What steps did you take and what happened:

Repro steps
  1. Use at least 2 providers: core and control-plane which are installed with OCI based components (i.e. .spec.fetchConfig.oci).
  2. Run upgrade of controller from version 0.20.0 to 0.24.0

Note

The issue doesn't get reproduced reliably.

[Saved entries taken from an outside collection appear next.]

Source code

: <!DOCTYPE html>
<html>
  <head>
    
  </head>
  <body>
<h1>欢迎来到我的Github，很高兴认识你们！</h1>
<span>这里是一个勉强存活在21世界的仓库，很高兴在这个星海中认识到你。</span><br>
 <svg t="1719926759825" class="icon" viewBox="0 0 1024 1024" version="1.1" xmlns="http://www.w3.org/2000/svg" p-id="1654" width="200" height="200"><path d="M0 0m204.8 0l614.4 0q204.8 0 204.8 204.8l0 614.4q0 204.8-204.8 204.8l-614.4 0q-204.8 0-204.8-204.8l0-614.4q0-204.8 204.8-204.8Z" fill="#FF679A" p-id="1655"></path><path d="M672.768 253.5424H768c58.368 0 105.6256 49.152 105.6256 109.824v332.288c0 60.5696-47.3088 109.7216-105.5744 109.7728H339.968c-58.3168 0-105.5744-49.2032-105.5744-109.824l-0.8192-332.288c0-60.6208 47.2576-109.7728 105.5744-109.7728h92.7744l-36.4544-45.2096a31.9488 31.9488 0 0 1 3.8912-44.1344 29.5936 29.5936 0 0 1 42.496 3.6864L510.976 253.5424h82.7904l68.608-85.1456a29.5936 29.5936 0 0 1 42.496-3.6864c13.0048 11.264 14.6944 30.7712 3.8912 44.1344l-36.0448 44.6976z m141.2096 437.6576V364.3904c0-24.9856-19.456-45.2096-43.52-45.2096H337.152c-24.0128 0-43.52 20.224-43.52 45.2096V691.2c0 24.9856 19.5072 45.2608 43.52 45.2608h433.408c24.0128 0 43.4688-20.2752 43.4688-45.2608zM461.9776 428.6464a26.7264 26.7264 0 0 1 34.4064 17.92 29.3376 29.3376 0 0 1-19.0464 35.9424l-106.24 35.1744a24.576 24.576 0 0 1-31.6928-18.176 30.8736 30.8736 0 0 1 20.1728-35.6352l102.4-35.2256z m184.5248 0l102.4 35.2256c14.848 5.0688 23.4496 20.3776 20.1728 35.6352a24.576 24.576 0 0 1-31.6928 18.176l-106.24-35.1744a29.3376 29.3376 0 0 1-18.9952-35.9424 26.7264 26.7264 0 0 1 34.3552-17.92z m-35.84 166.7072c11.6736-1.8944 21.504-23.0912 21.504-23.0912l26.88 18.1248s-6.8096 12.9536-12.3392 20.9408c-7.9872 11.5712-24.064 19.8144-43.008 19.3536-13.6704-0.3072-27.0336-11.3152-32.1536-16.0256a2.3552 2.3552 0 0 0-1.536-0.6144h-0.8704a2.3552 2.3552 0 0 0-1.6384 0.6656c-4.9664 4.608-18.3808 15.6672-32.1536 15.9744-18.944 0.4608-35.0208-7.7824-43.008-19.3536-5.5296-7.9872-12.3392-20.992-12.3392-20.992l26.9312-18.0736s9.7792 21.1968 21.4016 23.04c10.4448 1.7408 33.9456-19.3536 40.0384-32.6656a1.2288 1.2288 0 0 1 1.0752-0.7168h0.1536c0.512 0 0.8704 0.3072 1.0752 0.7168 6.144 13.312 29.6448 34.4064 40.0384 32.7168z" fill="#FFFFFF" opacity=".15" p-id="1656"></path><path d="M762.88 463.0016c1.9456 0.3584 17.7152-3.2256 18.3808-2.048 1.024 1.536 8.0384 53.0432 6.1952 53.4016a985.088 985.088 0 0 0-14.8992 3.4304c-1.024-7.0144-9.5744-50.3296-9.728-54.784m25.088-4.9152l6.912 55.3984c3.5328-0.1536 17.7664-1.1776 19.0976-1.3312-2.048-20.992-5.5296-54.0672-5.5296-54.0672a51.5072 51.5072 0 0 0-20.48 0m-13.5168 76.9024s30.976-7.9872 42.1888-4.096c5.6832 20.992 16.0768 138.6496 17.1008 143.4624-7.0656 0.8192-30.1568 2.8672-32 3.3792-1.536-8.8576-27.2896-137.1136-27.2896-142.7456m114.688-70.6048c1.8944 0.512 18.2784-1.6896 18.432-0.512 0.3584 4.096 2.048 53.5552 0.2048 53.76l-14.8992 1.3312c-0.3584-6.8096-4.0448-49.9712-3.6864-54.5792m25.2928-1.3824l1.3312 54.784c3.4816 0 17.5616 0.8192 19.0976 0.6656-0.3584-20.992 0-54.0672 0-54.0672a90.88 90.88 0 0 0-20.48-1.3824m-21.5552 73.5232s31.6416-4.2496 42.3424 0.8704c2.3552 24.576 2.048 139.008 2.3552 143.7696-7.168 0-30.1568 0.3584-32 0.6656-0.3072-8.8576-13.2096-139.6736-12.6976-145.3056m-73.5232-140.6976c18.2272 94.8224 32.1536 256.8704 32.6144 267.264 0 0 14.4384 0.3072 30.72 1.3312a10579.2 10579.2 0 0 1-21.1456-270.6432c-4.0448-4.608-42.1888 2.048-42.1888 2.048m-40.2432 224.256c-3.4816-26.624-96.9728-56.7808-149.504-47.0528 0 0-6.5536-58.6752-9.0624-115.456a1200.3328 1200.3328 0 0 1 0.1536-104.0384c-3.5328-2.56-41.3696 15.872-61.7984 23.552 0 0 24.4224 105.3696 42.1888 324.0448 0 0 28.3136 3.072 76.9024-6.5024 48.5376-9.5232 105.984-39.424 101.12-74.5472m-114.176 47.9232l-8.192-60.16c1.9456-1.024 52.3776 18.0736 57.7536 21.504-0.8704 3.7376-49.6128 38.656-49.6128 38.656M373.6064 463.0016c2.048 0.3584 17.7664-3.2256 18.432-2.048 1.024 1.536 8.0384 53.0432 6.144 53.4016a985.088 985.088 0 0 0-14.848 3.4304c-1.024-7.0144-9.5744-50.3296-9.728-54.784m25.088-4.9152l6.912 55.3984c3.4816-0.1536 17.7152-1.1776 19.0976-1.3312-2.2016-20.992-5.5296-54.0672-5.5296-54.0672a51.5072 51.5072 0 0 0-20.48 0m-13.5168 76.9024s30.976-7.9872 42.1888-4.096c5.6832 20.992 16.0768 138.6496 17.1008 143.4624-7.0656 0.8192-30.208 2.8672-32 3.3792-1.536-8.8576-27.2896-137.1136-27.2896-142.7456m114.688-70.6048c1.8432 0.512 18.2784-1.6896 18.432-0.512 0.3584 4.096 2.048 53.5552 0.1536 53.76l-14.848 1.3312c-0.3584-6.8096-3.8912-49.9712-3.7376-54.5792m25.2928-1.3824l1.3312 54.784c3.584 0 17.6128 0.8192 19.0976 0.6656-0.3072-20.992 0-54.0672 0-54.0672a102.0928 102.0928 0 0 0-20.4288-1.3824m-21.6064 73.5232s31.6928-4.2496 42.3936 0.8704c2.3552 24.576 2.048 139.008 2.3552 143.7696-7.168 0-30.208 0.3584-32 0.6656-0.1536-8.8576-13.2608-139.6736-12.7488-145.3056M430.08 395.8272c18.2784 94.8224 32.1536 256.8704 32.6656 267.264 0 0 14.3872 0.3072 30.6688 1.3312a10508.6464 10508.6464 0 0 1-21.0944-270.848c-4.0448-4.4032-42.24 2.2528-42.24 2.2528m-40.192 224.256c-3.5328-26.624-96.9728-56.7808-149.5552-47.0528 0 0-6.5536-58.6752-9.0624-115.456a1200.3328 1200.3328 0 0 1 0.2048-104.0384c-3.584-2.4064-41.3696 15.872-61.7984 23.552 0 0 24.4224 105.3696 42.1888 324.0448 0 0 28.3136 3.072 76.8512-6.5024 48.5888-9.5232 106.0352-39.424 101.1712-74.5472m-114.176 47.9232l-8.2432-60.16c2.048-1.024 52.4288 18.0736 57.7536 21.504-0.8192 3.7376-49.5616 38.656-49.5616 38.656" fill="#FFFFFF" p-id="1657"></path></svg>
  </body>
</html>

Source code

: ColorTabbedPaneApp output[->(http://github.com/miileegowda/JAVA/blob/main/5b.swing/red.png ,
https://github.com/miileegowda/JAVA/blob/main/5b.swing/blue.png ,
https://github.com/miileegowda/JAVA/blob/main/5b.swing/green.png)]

Sometimes upgrade may succeed with exactly same environment.

Actual result

The upgrade stuck indefinitely with the following condition in the CoreProvider status:

status:
  conditions:
  - lastTransitionTime: "2025-12-16T09:30:20Z"
    message: ""
    reason: MinimumReplicasAvailable
    status: "True"
    type: Ready
  - lastTransitionTime: "2025-12-19T15:54:08Z"
    message: All preflight checks passed
    observedGeneration: 4
    reason: PreflightChecksPassed
    status: "True"
    type: PreflightCheckPassed
  - lastTransitionTime: "2025-12-19T15:54:15Z"
    message: Provider installed successfully
    observedGeneration: 3
    reason: ProviderInstalled
    status: "True"
    type: ProviderInstalled
  - lastTransitionTime: "2025-12-18T15:36:25Z"
    message: config map not found
    observedGeneration: 4
    reason: ComponentsUpgradeError
    status: "False"
    type: ProviderUpgraded

The same error could be found in the logs:

E1219 16:27:06.703347       1 controller.go:353] "Reconciler error" err="config map not found" controller="coreprovider" controllerGroup="operator.cluster.x-k8s.io" controllerKind="CoreProvider" CoreProvider="kcm-system/cluster-api" namespace="kcm-system" name="cluster-api" reconcileID="8c4c156a-5454-4298-89ec-7a5464c4c4ab"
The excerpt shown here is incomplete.